Although, the money supply increased by Rs87 billion (1.7% wow) in the last three weeks, the Rs 35 billion rise in CIC has kept the banking liquidity in check, as only Rs 52 billion was poured in the demand and time liabilities. In two to four weeks time, most of the money gone out of system ie rise in circulation, will be routed back as business and shop owners deposit their money back into the system after Eid. This, with the multiplier effect (3.4 times on FY09 stocks of reserve money) can partially arrest the liquidity problem.

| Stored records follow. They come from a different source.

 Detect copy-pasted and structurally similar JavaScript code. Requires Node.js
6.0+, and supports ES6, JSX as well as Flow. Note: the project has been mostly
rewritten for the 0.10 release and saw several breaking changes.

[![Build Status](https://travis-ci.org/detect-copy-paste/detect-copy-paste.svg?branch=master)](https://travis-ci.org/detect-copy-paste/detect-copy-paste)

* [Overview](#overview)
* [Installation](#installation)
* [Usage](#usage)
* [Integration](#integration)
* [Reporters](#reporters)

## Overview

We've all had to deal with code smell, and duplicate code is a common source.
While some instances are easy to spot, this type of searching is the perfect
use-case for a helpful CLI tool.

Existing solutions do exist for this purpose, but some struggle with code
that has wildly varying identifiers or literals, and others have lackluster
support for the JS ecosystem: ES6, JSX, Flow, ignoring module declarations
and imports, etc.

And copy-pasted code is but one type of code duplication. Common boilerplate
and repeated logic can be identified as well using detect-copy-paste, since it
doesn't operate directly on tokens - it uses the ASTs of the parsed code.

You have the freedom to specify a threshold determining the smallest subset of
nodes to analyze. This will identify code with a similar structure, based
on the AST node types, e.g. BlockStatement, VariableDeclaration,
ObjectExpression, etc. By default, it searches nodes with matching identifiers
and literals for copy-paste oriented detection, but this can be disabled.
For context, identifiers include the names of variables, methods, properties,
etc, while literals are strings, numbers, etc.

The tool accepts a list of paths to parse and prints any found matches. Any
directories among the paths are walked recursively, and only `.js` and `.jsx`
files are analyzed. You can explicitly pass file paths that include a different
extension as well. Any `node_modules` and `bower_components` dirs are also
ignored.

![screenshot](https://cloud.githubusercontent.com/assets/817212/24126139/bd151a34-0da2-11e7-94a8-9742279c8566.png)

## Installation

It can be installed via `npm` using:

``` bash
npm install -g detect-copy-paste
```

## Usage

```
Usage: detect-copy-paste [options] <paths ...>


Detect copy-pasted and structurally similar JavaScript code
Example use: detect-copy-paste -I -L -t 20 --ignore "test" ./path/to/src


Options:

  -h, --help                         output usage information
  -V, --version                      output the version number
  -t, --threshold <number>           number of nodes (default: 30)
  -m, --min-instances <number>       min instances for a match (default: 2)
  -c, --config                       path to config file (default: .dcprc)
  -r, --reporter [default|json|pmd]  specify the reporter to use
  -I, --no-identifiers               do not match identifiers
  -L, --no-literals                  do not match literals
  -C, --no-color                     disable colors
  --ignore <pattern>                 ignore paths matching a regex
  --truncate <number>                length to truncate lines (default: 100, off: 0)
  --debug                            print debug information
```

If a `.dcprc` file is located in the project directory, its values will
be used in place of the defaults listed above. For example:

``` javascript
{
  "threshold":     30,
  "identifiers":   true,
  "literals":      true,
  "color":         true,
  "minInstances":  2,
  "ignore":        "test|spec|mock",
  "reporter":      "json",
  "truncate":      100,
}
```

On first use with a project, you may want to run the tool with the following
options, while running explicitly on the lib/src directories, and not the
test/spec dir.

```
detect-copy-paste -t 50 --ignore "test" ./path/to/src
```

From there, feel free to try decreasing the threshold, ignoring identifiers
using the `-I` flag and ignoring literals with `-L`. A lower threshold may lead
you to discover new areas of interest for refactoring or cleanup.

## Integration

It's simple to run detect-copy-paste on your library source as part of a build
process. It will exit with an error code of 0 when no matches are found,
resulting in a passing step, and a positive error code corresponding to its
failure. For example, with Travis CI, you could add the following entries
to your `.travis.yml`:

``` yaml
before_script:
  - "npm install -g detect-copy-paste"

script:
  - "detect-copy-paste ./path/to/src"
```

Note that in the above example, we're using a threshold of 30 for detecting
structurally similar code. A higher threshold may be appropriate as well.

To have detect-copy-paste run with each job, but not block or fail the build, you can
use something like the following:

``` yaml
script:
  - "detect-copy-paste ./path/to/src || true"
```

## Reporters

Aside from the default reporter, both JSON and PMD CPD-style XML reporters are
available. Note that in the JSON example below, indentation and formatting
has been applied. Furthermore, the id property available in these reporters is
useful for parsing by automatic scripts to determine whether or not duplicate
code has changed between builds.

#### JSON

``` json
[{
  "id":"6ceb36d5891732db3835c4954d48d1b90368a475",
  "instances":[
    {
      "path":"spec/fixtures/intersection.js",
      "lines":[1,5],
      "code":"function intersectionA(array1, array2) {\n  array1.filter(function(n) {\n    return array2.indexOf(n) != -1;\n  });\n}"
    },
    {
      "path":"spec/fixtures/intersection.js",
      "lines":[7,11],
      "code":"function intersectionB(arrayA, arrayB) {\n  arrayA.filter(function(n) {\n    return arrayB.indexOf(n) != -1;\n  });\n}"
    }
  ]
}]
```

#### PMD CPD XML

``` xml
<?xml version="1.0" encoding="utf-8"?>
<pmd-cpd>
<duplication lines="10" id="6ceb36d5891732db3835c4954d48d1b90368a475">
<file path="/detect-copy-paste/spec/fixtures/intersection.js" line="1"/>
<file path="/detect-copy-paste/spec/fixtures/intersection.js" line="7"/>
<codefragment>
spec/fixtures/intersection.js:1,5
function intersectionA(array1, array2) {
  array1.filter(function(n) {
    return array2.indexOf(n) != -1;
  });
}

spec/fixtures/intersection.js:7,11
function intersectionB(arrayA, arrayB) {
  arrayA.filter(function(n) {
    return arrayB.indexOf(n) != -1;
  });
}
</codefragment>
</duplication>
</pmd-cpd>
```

However, with the government's target to bring its borrowings from central bank to net zero for the first quarter will mount pressure on commercial banks to lend more money for the fiscal support, rather than the ailing private sector.
Hence, all hopes of private sector credit revival are on the shoulders of foreign inflows. It is pertinent to note that the exogenous factors which include bleak law and order situation, political chaos and reluctance of private sector to borrow are to a large extent out of the control of monetary flows.
So far, volatile foreign inflows have been, more or less, generating room for both the government and the private sector to borrow more. Net foreign assets of the banking system rose by Rs 29 billion in the second week of September, giving a big push to broad money supply which jumped by a whopping Rs 37 billion during the period.
But this could largely be attributed to the Eid effect, as people took out cash to pay for their festival related purchases. According to State Bank data, currency-in-circulation rose by Rs 18 billion during the week ending September 12, though sharply lower compared to an increase of Rs 27 billion in the preceding week.
Net government borrowing rose by Rs 17 billion, of which most was raised from commercial banks - a hefty Rs 14.9 billion. Despite, this shoving out behaviour by the government, private borrowers managed to take fresh loans worth Rs 13.4 billion during the period - halting the slide in private sector credit to Rs82.2 billion.
But should there be jubilation over this slight recovery in private credit? Perhaps, it will be soon to do so, as a significant part of this fresh borrowing may be, yet again, due to the Eid effect with businesses taking short-term debts to meet seasonal consumer demand.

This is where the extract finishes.